- _MATERIAL FOR THIS TASK_:

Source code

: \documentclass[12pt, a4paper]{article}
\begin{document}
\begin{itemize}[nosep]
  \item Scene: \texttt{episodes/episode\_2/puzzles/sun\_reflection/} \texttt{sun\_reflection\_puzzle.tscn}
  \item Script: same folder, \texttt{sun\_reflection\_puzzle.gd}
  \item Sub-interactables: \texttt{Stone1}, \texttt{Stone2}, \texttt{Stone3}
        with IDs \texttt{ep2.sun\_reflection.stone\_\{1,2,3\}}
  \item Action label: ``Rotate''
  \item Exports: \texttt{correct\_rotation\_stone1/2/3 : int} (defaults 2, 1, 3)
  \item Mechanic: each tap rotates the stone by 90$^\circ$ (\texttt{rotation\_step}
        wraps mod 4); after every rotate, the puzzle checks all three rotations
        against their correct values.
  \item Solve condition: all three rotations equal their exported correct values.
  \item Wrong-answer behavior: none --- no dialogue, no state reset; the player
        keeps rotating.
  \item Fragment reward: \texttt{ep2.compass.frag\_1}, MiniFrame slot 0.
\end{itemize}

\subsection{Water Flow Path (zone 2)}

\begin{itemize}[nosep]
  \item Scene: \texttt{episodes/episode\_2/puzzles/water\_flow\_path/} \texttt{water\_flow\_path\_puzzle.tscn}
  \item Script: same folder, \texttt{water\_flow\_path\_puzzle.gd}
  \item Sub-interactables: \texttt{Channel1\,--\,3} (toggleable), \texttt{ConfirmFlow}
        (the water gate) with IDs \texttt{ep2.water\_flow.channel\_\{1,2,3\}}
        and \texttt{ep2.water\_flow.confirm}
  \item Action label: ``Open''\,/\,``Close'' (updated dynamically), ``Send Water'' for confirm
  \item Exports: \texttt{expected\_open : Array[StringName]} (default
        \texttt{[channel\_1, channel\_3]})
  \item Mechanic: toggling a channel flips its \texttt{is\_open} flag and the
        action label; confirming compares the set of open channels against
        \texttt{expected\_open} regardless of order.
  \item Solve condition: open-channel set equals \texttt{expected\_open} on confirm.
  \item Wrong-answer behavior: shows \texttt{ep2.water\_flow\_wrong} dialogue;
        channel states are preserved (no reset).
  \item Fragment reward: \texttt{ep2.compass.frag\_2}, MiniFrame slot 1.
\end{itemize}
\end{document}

- _WHAT YOU SHOULD DO_: Search the data above for the string "reset" and return every line that has it.

- _TASK SOLUTION_:
  \item Wrong-answer behavior: none --- no dialogue, no state reset; the player
        channel states are preserved (no reset).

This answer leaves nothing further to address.